To Sebastien’s surprise, a familiar carriage stood at the side of the road a few blocks down, motionless.
“That’s Ana,” Damien said. “Do you think something went wrong?”
Sebastien ran her tongue over the back of her teeth in silent thought. “Take off your balaclava and go up to the carriage.”
“What? Why me?”
“Because you’re a Westbay. You live in the Lilies, and, even if it’s strange that you’re running around at night all in black, no one will report you to the coppers for it.”

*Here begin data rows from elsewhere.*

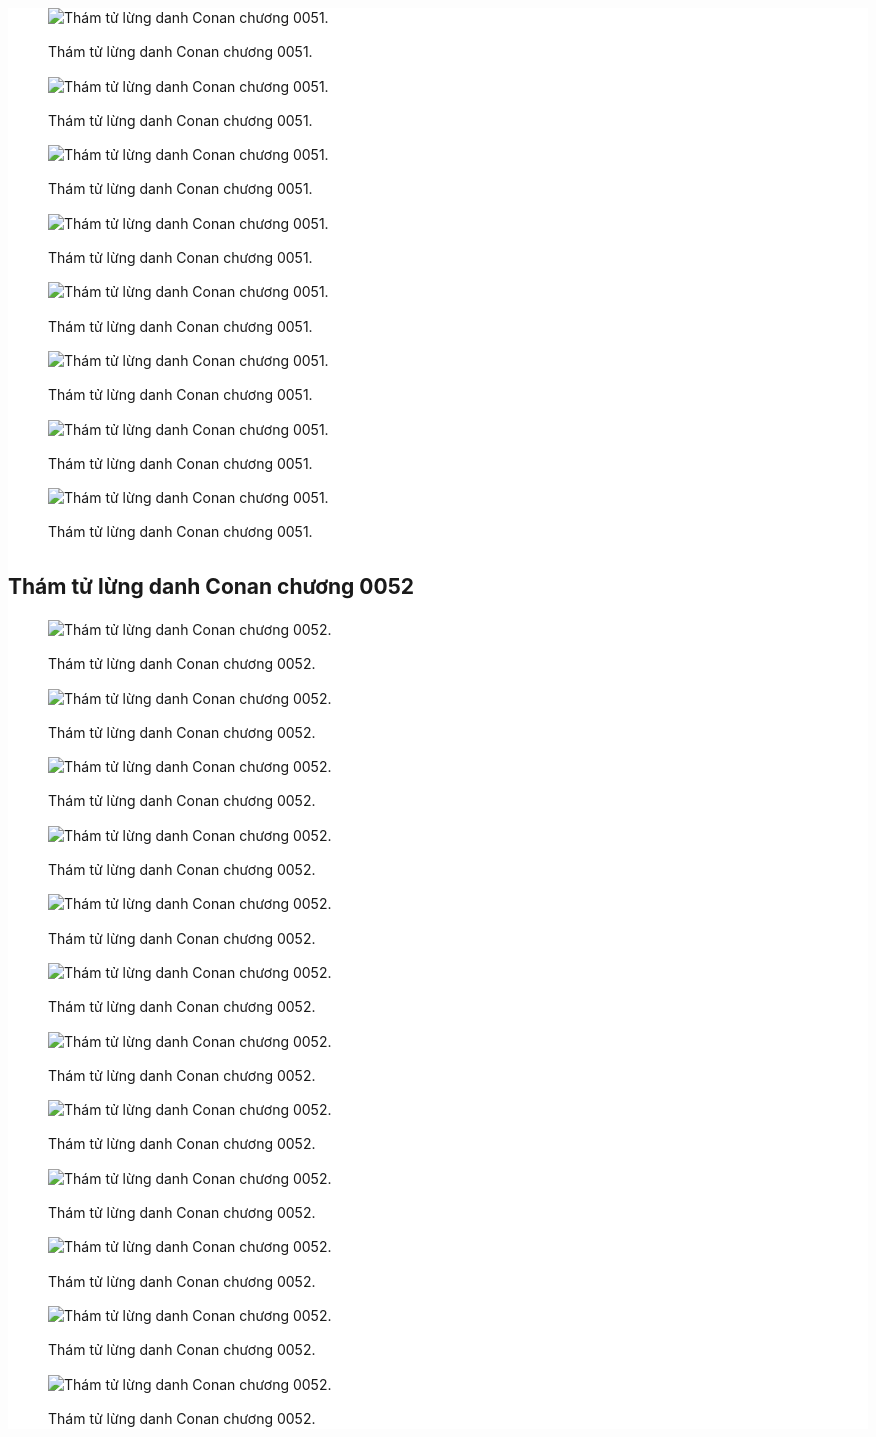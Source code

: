 <figure><img src="https://banmaixanh.vercel.app/manga/gosho-aoyama/tham-tu-lung-danh-conan/0011-11.jpg" alt="Thám tử lừng danh Conan chương 0051." title="Thám tử lừng danh Conan chương 0051." height=100% width=100%><figcaption><p>Thám tử lừng danh Conan chương 0051.</p></figcaption></figure>

<figure><img src="https://banmaixanh.vercel.app/manga/gosho-aoyama/tham-tu-lung-danh-conan/0011-12.jpg" alt="Thám tử lừng danh Conan chương 0051." title="Thám tử lừng danh Conan chương 0051." height=100% width=100%><figcaption><p>Thám tử lừng danh Conan chương 0051.</p></figcaption></figure>

<figure><img src="https://banmaixanh.vercel.app/manga/gosho-aoyama/tham-tu-lung-danh-conan/0011-13.jpg" alt="Thám tử lừng danh Conan chương 0051." title="Thám tử lừng danh Conan chương 0051." height=100% width=100%><figcaption><p>Thám tử lừng danh Conan chương 0051.</p></figcaption></figure>

<figure><img src="https://banmaixanh.vercel.app/manga/gosho-aoyama/tham-tu-lung-danh-conan/0011-14.jpg" alt="Thám tử lừng danh Conan chương 0051." title="Thám tử lừng danh Conan chương 0051." height=100% width=100%><figcaption><p>Thám tử lừng danh Conan chương 0051.</p></figcaption></figure>

<figure><img src="https://banmaixanh.vercel.app/manga/gosho-aoyama/tham-tu-lung-danh-conan/0011-15.jpg" alt="Thám tử lừng danh Conan chương 0051." title="Thám tử lừng danh Conan chương 0051." height=100% width=100%><figcaption><p>Thám tử lừng danh Conan chương 0051.</p></figcaption></figure>

<figure><img src="https://banmaixanh.vercel.app/manga/gosho-aoyama/tham-tu-lung-danh-conan/0011-16.jpg" alt="Thám tử lừng danh Conan chương 0051." title="Thám tử lừng danh Conan chương 0051." height=100% width=100%><figcaption><p>Thám tử lừng danh Conan chương 0051.</p></figcaption></figure>

<figure><img src="https://banmaixanh.vercel.app/manga/gosho-aoyama/tham-tu-lung-danh-conan/0011-17.jpg" alt="Thám tử lừng danh Conan chương 0051." title="Thám tử lừng danh Conan chương 0051." height=100% width=100%><figcaption><p>Thám tử lừng danh Conan chương 0051.</p></figcaption></figure>

<figure><img src="https://banmaixanh.vercel.app/manga/gosho-aoyama/tham-tu-lung-danh-conan/0011-18.jpg" alt="Thám tử lừng danh Conan chương 0051." title="Thám tử lừng danh Conan chương 0051." height=100% width=100%><figcaption><p>Thám tử lừng danh Conan chương 0051.</p></figcaption></figure>

## Thám tử lừng danh Conan chương 0052

<figure><img src="https://banmaixanh.vercel.app/manga/gosho-aoyama/tham-tu-lung-danh-conan/0012-01.jpg" alt="Thám tử lừng danh Conan chương 0052." title="Thám tử lừng danh Conan chương 0052." height=100% width=100%><figcaption><p>Thám tử lừng danh Conan chương 0052.</p></figcaption></figure>

<figure><img src="https://banmaixanh.vercel.app/manga/gosho-aoyama/tham-tu-lung-danh-conan/0012-02.jpg" alt="Thám tử lừng danh Conan chương 0052." title="Thám tử lừng danh Conan chương 0052." height=100% width=100%><figcaption><p>Thám tử lừng danh Conan chương 0052.</p></figcaption></figure>

<figure><img src="https://banmaixanh.vercel.app/manga/gosho-aoyama/tham-tu-lung-danh-conan/0012-03.jpg" alt="Thám tử lừng danh Conan chương 0052." title="Thám tử lừng danh Conan chương 0052." height=100% width=100%><figcaption><p>Thám tử lừng danh Conan chương 0052.</p></figcaption></figure>

<figure><img src="https://banmaixanh.vercel.app/manga/gosho-aoyama/tham-tu-lung-danh-conan/0012-04.jpg" alt="Thám tử lừng danh Conan chương 0052." title="Thám tử lừng danh Conan chương 0052." height=100% width=100%><figcaption><p>Thám tử lừng danh Conan chương 0052.</p></figcaption></figure>

<figure><img src="https://banmaixanh.vercel.app/manga/gosho-aoyama/tham-tu-lung-danh-conan/0012-05.jpg" alt="Thám tử lừng danh Conan chương 0052." title="Thám tử lừng danh Conan chương 0052." height=100% width=100%><figcaption><p>Thám tử lừng danh Conan chương 0052.</p></figcaption></figure>

<figure><img src="https://banmaixanh.vercel.app/manga/gosho-aoyama/tham-tu-lung-danh-conan/0012-06.jpg" alt="Thám tử lừng danh Conan chương 0052." title="Thám tử lừng danh Conan chương 0052." height=100% width=100%><figcaption><p>Thám tử lừng danh Conan chương 0052.</p></figcaption></figure>

<figure><img src="https://banmaixanh.vercel.app/manga/gosho-aoyama/tham-tu-lung-danh-conan/0012-07.jpg" alt="Thám tử lừng danh Conan chương 0052." title="Thám tử lừng danh Conan chương 0052." height=100% width=100%><figcaption><p>Thám tử lừng danh Conan chương 0052.</p></figcaption></figure>

<figure><img src="https://banmaixanh.vercel.app/manga/gosho-aoyama/tham-tu-lung-danh-conan/0012-08.jpg" alt="Thám tử lừng danh Conan chương 0052." title="Thám tử lừng danh Conan chương 0052." height=100% width=100%><figcaption><p>Thám tử lừng danh Conan chương 0052.</p></figcaption></figure>

<figure><img src="https://banmaixanh.vercel.app/manga/gosho-aoyama/tham-tu-lung-danh-conan/0012-09.jpg" alt="Thám tử lừng danh Conan chương 0052." title="Thám tử lừng danh Conan chương 0052." height=100% width=100%><figcaption><p>Thám tử lừng danh Conan chương 0052.</p></figcaption></figure>

<figure><img src="https://banmaixanh.vercel.app/manga/gosho-aoyama/tham-tu-lung-danh-conan/0012-10.jpg" alt="Thám tử lừng danh Conan chương 0052." title="Thám tử lừng danh Conan chương 0052." height=100% width=100%><figcaption><p>Thám tử lừng danh Conan chương 0052.</p></figcaption></figure>

<figure><img src="https://banmaixanh.vercel.app/manga/gosho-aoyama/tham-tu-lung-danh-conan/0012-11.jpg" alt="Thám tử lừng danh Conan chương 0052." title="Thám tử lừng danh Conan chương 0052." height=100% width=100%><figcaption><p>Thám tử lừng danh Conan chương 0052.</p></figcaption></figure>

<figure><img src="https://banmaixanh.vercel.app/manga/gosho-aoyama/tham-tu-lung-danh-conan/0012-12.jpg" alt="Thám tử lừng danh Conan chương 0052." title="Thám tử lừng danh Conan chương 0052." height=100% width=100%><figcaption><p>Thám tử lừng danh Conan chương 0052.</p></figcaption></figure>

Damien handed off his balaclava and the camera obscura to Sebastien and approached the carriage.
He only got three quarters of the way there, just stepping into the edge of the light, when the door swung open. Natalia poked her head out, waving for him to approach as she scanned the darkness beyond for Sebastien. She had been crying, leaving her eyes puffy and her skin blotchy and red.
Damien spoke to her for a few seconds, then turned and waved for Sebastien to follow.
Sebastien hesitated, but complied. When she got close enough to see Ana within the shadows of the carriage, her jaw clenched compulsively.
Ana’s left eye was purple and already swelling shut, and blood crusted the edges of her nostrils where she hadn’t completely cleaned it up. “My driver is trustworthy,” Ana assured Sebastien. “He won’t say anything about the two of you. I wanted to stop and let you catch up because I’m not sending Nat back home tonight. Father is too angry, Mother is too useless, and I don’t want to leave Nat alone. I’m going to a hotel in the city proper, and we wouldn’t mind some company if the two of you would be willing to join us.”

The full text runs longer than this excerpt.